Toutefois, si la fête ne devait pas être animée, la réunion de famille ne fut pas contremandée.

Dès le 18 novembre, les Gerbies se remplirent de tous les enfants, petit-enfants et arrière-petits-enfants de grand-papa qui purent venir. Le colonel Rigobert promit d’arriver la veille de la fête, avant le prochain départ de son régiment pour l’armée de la Loire.

M. Joseph Baude, alors en captivité en Allemagne, y était représenté par sa femme et ses deux plus jeunes fils ; et les deux fillettes de Philippe Minhet, qui se battait à Paris, occupaient près de leur grand’mère le petit lit blanc dans lequel couchait autrefois Liette.

Enfin Mme Baude, sa fille, Mme Verlet et son gendre de retour à Rochefort, ainsi que leur deux enfants, arrivèrent un soir.

Personne, ni aux Gerbies, ni à La Rochelle, n’avait voulu prévenir la grand’mère de Liette du prétendu retour de la jeune fille et de ses infructueux efforts pour se faire reconnaître, dans la pensée de lui épargner une émotion funeste et peut-être inutile.

Mme Baude, que nous avons connue bonne et tendre grand’mère, n’a point changé.
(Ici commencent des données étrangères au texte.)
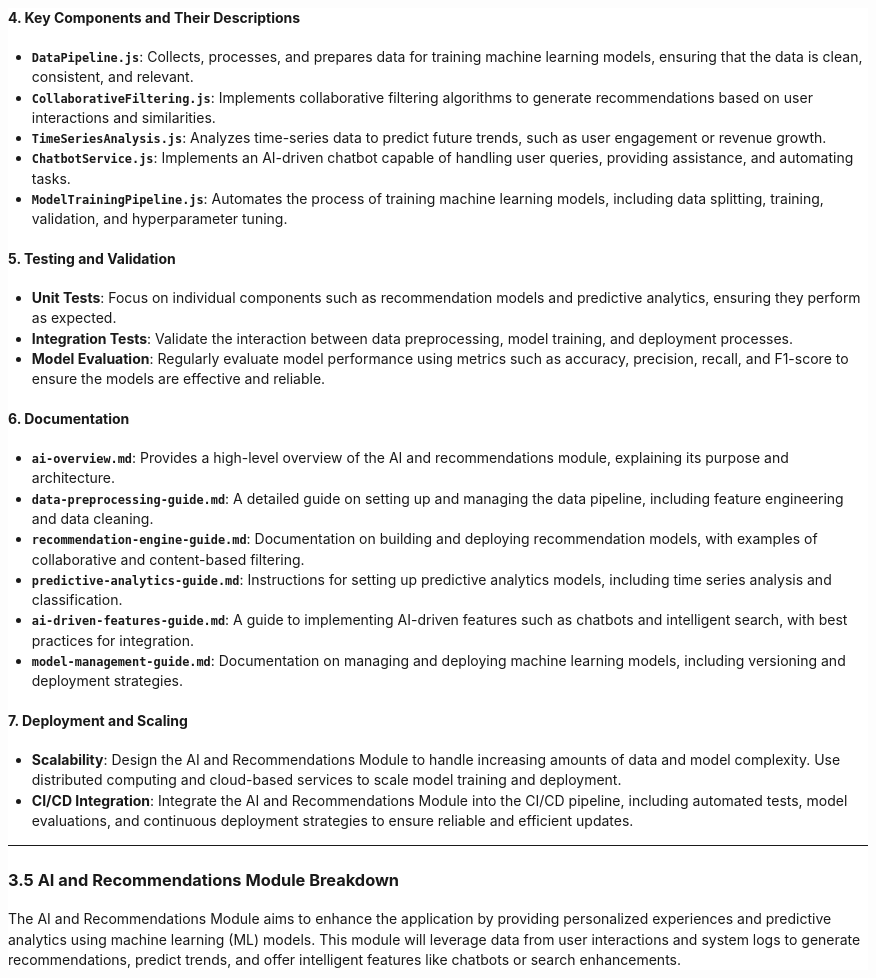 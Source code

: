 #### **4. Key Components and Their Descriptions**

- **`DataPipeline.js`**: Collects, processes, and prepares data for training machine learning models, ensuring that the data is clean, consistent, and relevant.
- **`CollaborativeFiltering.js`**: Implements collaborative filtering algorithms to generate recommendations based on user interactions and similarities.
- **`TimeSeriesAnalysis.js`**: Analyzes time-series data to predict future trends, such as user engagement or revenue growth.
- **`ChatbotService.js`**: Implements an AI-driven chatbot capable of handling user queries, providing assistance, and automating tasks.
- **`ModelTrainingPipeline.js`**: Automates the process of training machine learning models, including data splitting, training, validation, and hyperparameter tuning.

#### **5. Testing and Validation**

- **Unit Tests**: Focus on individual components such as recommendation models and predictive analytics, ensuring they perform as expected.
- **Integration Tests**: Validate the interaction between data preprocessing, model training, and deployment processes.
- **Model Evaluation**: Regularly evaluate model performance using metrics such as accuracy, precision, recall, and F1-score to ensure the models are effective and reliable.

#### **6. Documentation**

- **`ai-overview.md`**: Provides a high-level overview of the AI and recommendations module, explaining its purpose and architecture.
- **`data-preprocessing-guide.md`**: A detailed guide on setting up and managing the data pipeline, including feature engineering and data cleaning.
- **`recommendation-engine-guide.md`**: Documentation on building and deploying recommendation models, with examples of collaborative and content-based filtering.
- **`predictive-analytics-guide.md`**: Instructions for setting up predictive analytics models, including time series analysis and classification.
- **`ai-driven-features-guide.md`**: A guide to implementing AI-driven features such as chatbots and intelligent search, with best practices for integration.
- **`model-management-guide.md`**: Documentation on managing and deploying machine learning models, including versioning and deployment strategies.

#### **7. Deployment and Scaling**

- **Scalability**: Design the AI and Recommendations Module to handle increasing amounts of data and model complexity. Use distributed computing and cloud-based services to scale model training and deployment.
- **CI/CD Integration**: Integrate the AI and Recommendations Module into the CI/CD pipeline, including automated tests, model evaluations, and continuous deployment strategies to ensure reliable and efficient updates.


---


### **3.5 AI and Recommendations Module Breakdown**

The AI and Recommendations Module aims to enhance the application by providing personalized experiences and predictive analytics using machine learning (ML) models. This module will leverage data from user interactions and system logs to generate recommendations, predict trends, and offer intelligent features like chatbots or search enhancements.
Elle n’a certainement pas oublié sa chère disparue, bien que les caresses de ses deux autres petits-enfants fussent venues peu à peu remplir le vide creusé en son cœur par l’absence cruelle de sa Liette.

M. et Mme Verlet avaient peu vécu avec leur fillette ; et malgré leur profonde douleur, le temps, l’éloignement, puis surtout les naissances successives de Lilette et de Paul leur avaient facilité la résignation.

Mme Minhet y pensait souvent ; mais dans la crainte d’attrister les réunions familiales, elle évitait d’y faire allusion.

Cependant, ce nom de Liette, charmant comme le sourire d’un radieux malin, était resté très vivace dans le cœur de quelqu’un qui en parlait encore les larmes aux yeux, avec l’insistance de revenir toujours aux regrets que donne la disparition d’un trésor précieux.